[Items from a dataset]
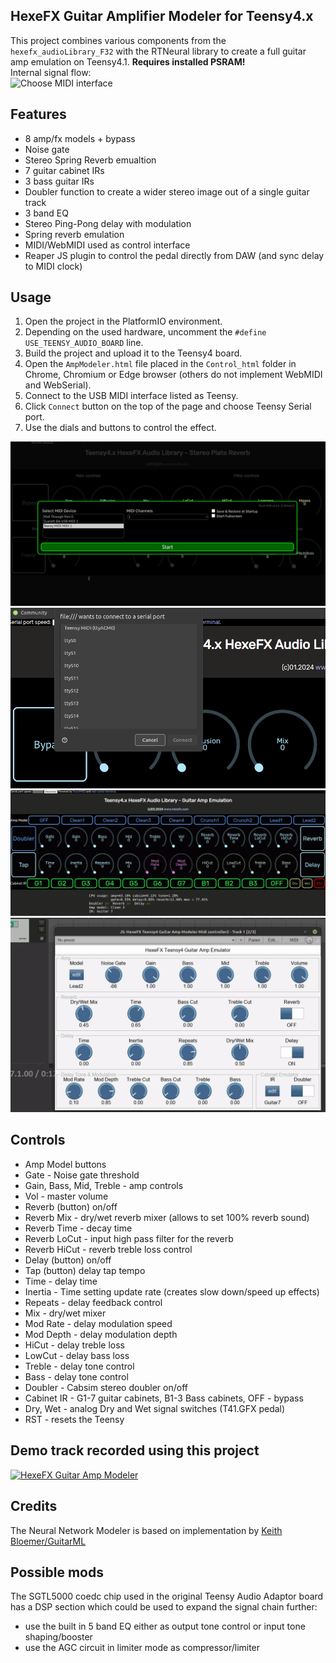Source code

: ## HexeFX Guitar Amplifier Modeler for Teensy4.x  

This project combines various components from the `hexefx_audioLibrary_F32` with the RTNeural library to create a full guitar amp emulation on Teensy4.1. **Requires installed PSRAM!**  
Internal signal flow:  
![Choose MIDI interface](/img/AmpModeler.gif)

## Features  
- 8 amp/fx models + bypass  
- Noise gate  
- Stereo Spring Reverb emualtion  
- 7 guitar cabinet IRs  
- 3 bass guitar IRs  
- Doubler function to create a wider stereo image out of a single guitar track  
- 3 band EQ  
- Stereo Ping-Pong delay with modulation
- Spring reverb emulation
- MIDI/WebMIDI used as control interface  
- Reaper JS plugin to control the pedal directly from DAW (and sync delay to MIDI clock)

## Usage  
1. Open the project in the PlatformIO environment.
2. Depending on the used hardware, uncomment the `#define USE_TEENSY_AUDIO_BOARD` line.
3. Build the project and upload it to the Teensy4 board.
4. Open the `AmpModeler.html` file placed in the `Control_html` folder in Chrome, Chromium or Edge browser (others do not implement WebMIDI and WebSerial).
5. Connect to the USB MIDI interface listed as Teensy.  
6. Click `Connect` button on the top of the page and choose Teensy Serial port.
7. Use the dials and buttons to control the effect.  

![Choose MIDI interface](../img/WebMIDI_open.png)  
![Open the Serial Port](../img/WebSerial_open.png)  
![Control interface](img/controls.gif)  
![JS Reaper plugin](img/JS_pluginReaper.gif)  
## Controls  
- Amp Model buttons
- Gate - Noise gate threshold
- Gain, Bass, Mid, Treble - amp controls
- Vol - master volume
- Reverb (button) on/off
- Reverb Mix - dry/wet reverb mixer (allows to set 100% reverb sound)
- Reverb Time - decay time
- Reverb LoCut - input high pass filter for the reverb
- Reverb HiCut - reverb treble loss control
- Delay (button) on/off
- Tap (button) delay tap tempo
- Time - delay time
- Inertia - Time setting update rate (creates slow down/speed up effects)
- Repeats - delay feedback control
- Mix - dry/wet mixer
- Mod Rate - delay modulation speed
- Mod Depth - delay modulation depth
- HiCut - delay treble loss
- LowCut - delay bass loss
- Treble - delay tone control
- Bass - delay tone control
- Doubler - Cabsim stereo doubler on/off
- Cabinet IR - G1-7 guitar cabinets, B1-3 Bass cabinets, OFF - bypass
- Dry, Wet - analog Dry and Wet signal switches (T41.GFX pedal)
- RST - resets the Teensy

## Demo track recorded using this project 
[![HexeFX Guitar Amp Modeler](http://img.youtube.com/vi/o7K1zNQYCls/0.jpg)](http://www.youtube.com/watch?v=o7K1zNQYCls)  

## Credits  
The Neural Network Modeler is based on implementation by [Keith Bloemer/GuitarML](https://github.com/GuitarML/Seed)  

## Possible mods  
The SGTL5000 coedc chip used in the original Teensy Audio Adaptor board has a DSP section which could be used to expand the signal chain further:  
* use the built in 5 band EQ either as output tone control or input tone shaping/booster
* use the AGC circuit in limiter mode as compressor/limiter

_Work instructions_. Beginning with the line that contains "- LowCut - delay bass loss", each line of the records above through the last one must be printed word for word.

_Output for this task_.
- LowCut - delay bass loss
- Treble - delay tone control
- Bass - delay tone control
- Doubler - Cabsim stereo doubler on/off
- Cabinet IR - G1-7 guitar cabinets, B1-3 Bass cabinets, OFF - bypass
- Dry, Wet - analog Dry and Wet signal switches (T41.GFX pedal)
- RST - resets the Teensy

## Demo track recorded using this project 
[![HexeFX Guitar Amp Modeler](http://img.youtube.com/vi/o7K1zNQYCls/0.jpg)](http://www.youtube.com/watch?v=o7K1zNQYCls)  

## Credits  
The Neural Network Modeler is based on implementation by [Keith Bloemer/GuitarML](https://github.com/GuitarML/Seed)  

## Possible mods  
The SGTL5000 coedc chip used in the original Teensy Audio Adaptor board has a DSP section which could be used to expand the signal chain further:  
* use the built in 5 band EQ either as output tone control or input tone shaping/booster
* use the AGC circuit in limiter mode as compressor/limiter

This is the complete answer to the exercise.